When the system degrades, the server-side data shows that high Garbage Collection could be a problem, as this automated process happened at the same time. It is clear that executing a very intensive system process when the web server CPU was already exhausted can cause a very large performance degradation.

Increased GC is normal while increasing the load - but there is an unusual spike exactly when we see a dip in transaction throughput

Looking at the application server specific transaction response times it is easy to spot the potential problem. The following charts show that "yet another" background job is executed every hour taking away CPU cycles from the already exhausted system.

A background job executes every hour taking up to 300s in CPU cycles at the time when virtual users experienced the performance degradation

Looking at these transactions reveals that the job is an hourly update job that synchronizes the cached user objects with the user directory database. This takes a considerable amount of time because we have 65k+ users on the APM Community system. This update job causes a lot of objects to be created and destroyed - hence the increased memory and GC activity.

The synchronization job is the root cause of the degradation by consuming a lot of CPU as well as allocating memory which causes high GC activity

As with the April 14 load test, the April 21 load test exposed issues with the system that prevented the achievement of the 200 VU goal.
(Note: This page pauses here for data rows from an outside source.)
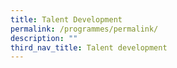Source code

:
 ```yaml
---
title: Talent Development
permalink: /programmes/permalink/
description: ""
third_nav_title: Talent development
---
```

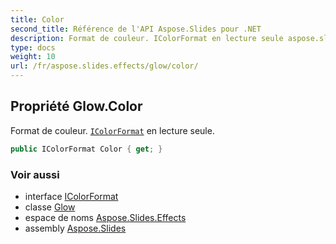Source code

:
 ```yaml
---
title: Color
second_title: Référence de l'API Aspose.Slides pour .NET
description: Format de couleur. IColorFormat en lecture seule aspose.slides/icolorformat.
type: docs
weight: 10
url: /fr/aspose.slides.effects/glow/color/
---
```


## Propriété Glow.Color

Format de couleur. [`IColorFormat`](../../../aspose.slides/icolorformat) en lecture seule.

```csharp
public IColorFormat Color { get; }
```

### Voir aussi

* interface [IColorFormat](../../../aspose.slides/icolorformat)
* classe [Glow](../../glow)
* espace de noms [Aspose.Slides.Effects](../../glow)
* assembly [Aspose.Slides](../../../)

<!-- NE PAS ÉDITER : généré par xmldocmd pour Aspose.Slides.dll -->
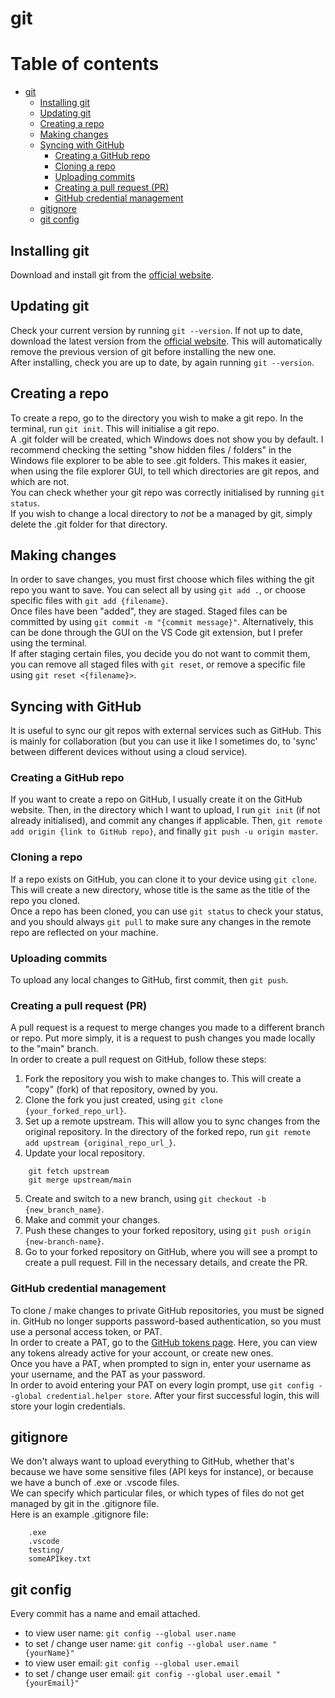 # git

# Table of contents

- [git](#git)
    - [Installing git](#installing-git)
    - [Updating git](#updating-git)
    - [Creating a repo](#updating-git)
    - [Making changes](#making-changes)
    - [Syncing with GitHub](#syncing-with-github)
        - [Creating a GitHub repo](#creating-a-github-repo)
        - [Cloning a repo](#cloning-a-repo)
        - [Uploading commits](#uploading-commits)
        - [Creating a pull request (PR)](#creating-a-pull-request-pr)
        - [GitHub credential management](#github-credential-management)
    - [gitignore](#gitignore)
    - [git config](#git-config)
    


## Installing git
Download and install git from the [official website](https://git-scm.com/downloads/win).

## Updating git
Check your current version by running `git --version`.
If not up to date, download the latest version from the [official website](https://git-scm.com/downloads/win). This will automatically remove the previous version of git before installing the new one.  
After installing, check you are up to date, by again running `git --version`.

## Creating a repo
To create a repo, go to the directory you wish to make a git repo. In the terminal, run `git init`. This will initialise a git repo.  
A .git folder will be created, which Windows does not show you by default. I recommend checking the setting "show hidden files / folders" in the Windows file explorer to be able to see .git folders. This makes it easier, when using the file explorer GUI, to tell which directories are git repos, and which are not.  
You can check whether your git repo was correctly initialised by running `git status`.  
If you wish to change a local directory to _not_ be a managed by git, simply delete the .git folder for that directory.

## Making changes
In order to save changes, you must first choose which files withing the git repo you want to save. You can select all by using `git add .`, or choose specific files with `git add {filename}`.  
Once files have been "added", they are staged. Staged files can be committed by using `git commit -m "{commit message}"`. Alternatively, this can be done through the GUI on the VS Code git extension, but I prefer using the terminal.  
If after staging certain files, you decide you do not want to commit them, you can remove all staged files with `git reset`, or remove a specific file using `git reset <{filename}>`.

## Syncing with GitHub
It is useful to sync our git repos with external services such as GitHub. This is mainly for collaboration (but you can use it like I sometimes do, to 'sync' between different devices without using a cloud service).  

### Creating a GitHub repo
If you want to create a repo on GitHub, I usually create it on the GitHub website. Then, in the directory which I want to upload, I run `git init` (if not already initialised), and commit any changes if applicable. Then, `git remote add origin {link to GitHub repo}`, and finally `git push -u origin master`.  

### Cloning a repo
If a repo exists on GitHub, you can clone it to your device using `git clone`. This will create a new directory, whose title is the same as the title of the repo you cloned.  
Once a repo has been cloned, you can use `git status` to check your status, and you should always `git pull` to make sure any changes in the remote repo are reflected on your machine.

### Uploading commits
To upload any local changes to GitHub, first commit, then `git push`.

### Creating a pull request (PR)
A pull request is a request to merge changes you made to a different branch or repo. Put more simply, it is a request to push changes you made locally to the "main" branch.  
In order to create a pull request on GitHub, follow these steps:
1. Fork the repository you wish to make changes to. This will create a "copy" (fork) of that repository, owned by you.
2. Clone the fork you just created, using `git clone {your_forked_repo_url}`.
3. Set up a remote upstream. This will allow you to sync changes from the original repository. In the directory of the forked repo, run `git remote add upstream {original_repo_url_}`.
4. Update your local repository.
```  
    git fetch upstream
    git merge upstream/main
```
5. Create and switch to a new branch, using `git checkout -b {new_branch_name}`.
6. Make and commit your changes.
7. Push these changes to your forked repository, using `git push origin {new-branch-name}`.
8. Go to your forked repository on GitHub, where you will see a prompt to create a pull request. Fill in the necessary details, and create the PR.  

### GitHub credential management
To clone / make changes to private GitHub repositories, you must be signed in. GitHub no longer supports password-based authentication, so you must use a personal access token, or PAT.  
In order to create a PAT, go to the [GitHub tokens page](https://github.com/settings/tokens). Here, you can view any tokens already active for your account, or create new ones.  
Once you have a PAT, when prompted to sign in, enter your username as your username, and the PAT as your password.  
In order to avoid entering your PAT on every login prompt, use `git config --global credential.helper store`. After your first successful login, this will store your login credentials.

 



## gitignore
We don't always want to upload everything to GitHub, whether that's because we have some sensitive files (API keys for instance), or because we have a bunch of .exe or .vscode files.  
We can specify which particular files, or which types of files do not get managed by git in the .gitignore file.  
Here is an example .gitignore file:
``` 
    .exe
    .vscode
    testing/
    someAPIkey.txt
```

## git config
Every commit has a name and email attached.  
- to view user name: `git config --global user.name`
- to set / change user name: `git config --global user.name "{yourName}"`
- to view user email: `git config --global user.email`
- to set / change user email: `git config --global user.email "{yourEmail}"`




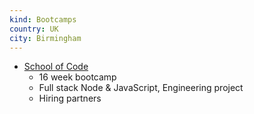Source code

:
 ```yaml
---
kind: Bootcamps
country: UK
city: Birmingham
---
```

* [School of Code](https://www.schoolofcode.co.uk/)
    * 16 week bootcamp 
    * Full stack Node & JavaScript, Engineering project
    * Hiring partners 

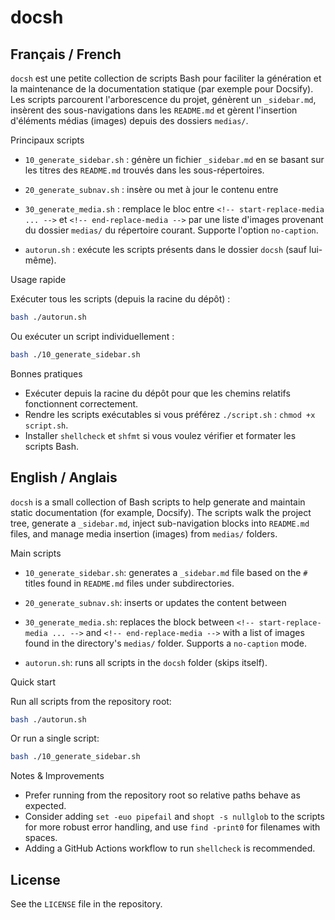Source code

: # docsh

Français / French
------------------

`docsh` est une petite collection de scripts Bash pour faciliter la génération et la maintenance
de la documentation statique (par exemple pour Docsify). Les scripts parcourent l'arborescence
du projet, génèrent un `_sidebar.md`, insèrent des sous-navigations dans les `README.md` et
gèrent l'insertion d'éléments médias (images) depuis des dossiers `medias/`.

Principaux scripts
- `10_generate_sidebar.sh` : génère un fichier `_sidebar.md` en se basant sur les titres
	des `README.md` trouvés dans les sous-répertoires.
- `20_generate_subnav.sh` : insère ou met à jour le contenu entre

- `30_generate_media.sh` : remplace le bloc entre
	`<!-- start-replace-media ... -->` et `<!-- end-replace-media -->` par une liste d'images
	provenant du dossier `medias/` du répertoire courant. Supporte l'option `no-caption`.
- `autorun.sh` : exécute les scripts présents dans le dossier `docsh` (sauf lui-même).

Usage rapide

Exécuter tous les scripts (depuis la racine du dépôt) :

```bash
bash ./autorun.sh
```

Ou exécuter un script individuellement :

```bash
bash ./10_generate_sidebar.sh
```

Bonnes pratiques
- Exécuter depuis la racine du dépôt pour que les chemins relatifs fonctionnent correctement.
- Rendre les scripts exécutables si vous préférez `./script.sh` : `chmod +x script.sh`.
- Installer `shellcheck` et `shfmt` si vous voulez vérifier et formater les scripts Bash.

English / Anglais
------------------

`docsh` is a small collection of Bash scripts to help generate and maintain static
documentation (for example, Docsify). The scripts walk the project tree, generate a
`_sidebar.md`, inject sub-navigation blocks into `README.md` files, and manage media
insertion (images) from `medias/` folders.

Main scripts
- `10_generate_sidebar.sh`: generates a `_sidebar.md` file based on the `#` titles found
	in `README.md` files under subdirectories.
- `20_generate_subnav.sh`: inserts or updates the content between

- `30_generate_media.sh`: replaces the block between
	`<!-- start-replace-media ... -->` and `<!-- end-replace-media -->` with a list of images
	found in the directory's `medias/` folder. Supports a `no-caption` mode.
- `autorun.sh`: runs all scripts in the `docsh` folder (skips itself).

Quick start

Run all scripts from the repository root:

```bash
bash ./autorun.sh
```

Or run a single script:

```bash
bash ./10_generate_sidebar.sh
```

Notes & Improvements
- Prefer running from the repository root so relative paths behave as expected.
- Consider adding `set -euo pipefail` and `shopt -s nullglob` to the scripts for
	more robust error handling, and use `find -print0` for filenames with spaces.
- Adding a GitHub Actions workflow to run `shellcheck` is recommended.

License
-------
See the `LICENSE` file in the repository.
But now, we have a clear culprit for the prevention of this goal, so efforts can focus on reducing or eliminating the effect that this update process has on the system when it is under peak load.

Conclusion
In both tests, regardless of how you measure the "success" of a load test, something was learned about the system by aggregating metrics from inside and outside the infrastructure being tested. We now know that the optimizations that were performed after the April 14 load test allowed the system to process 40-50% more transactions per minute up to 167 VUs when a scheduled system process caused a severe application degradation.

This data was only able to be turned into actionable information because we had a process in place that allowed results captured from inside the firewall to be easily aligned with the external results from the load test system. By doing this, the customer, albeit in a very controlled form, becomes a factor in the analysis of system performance.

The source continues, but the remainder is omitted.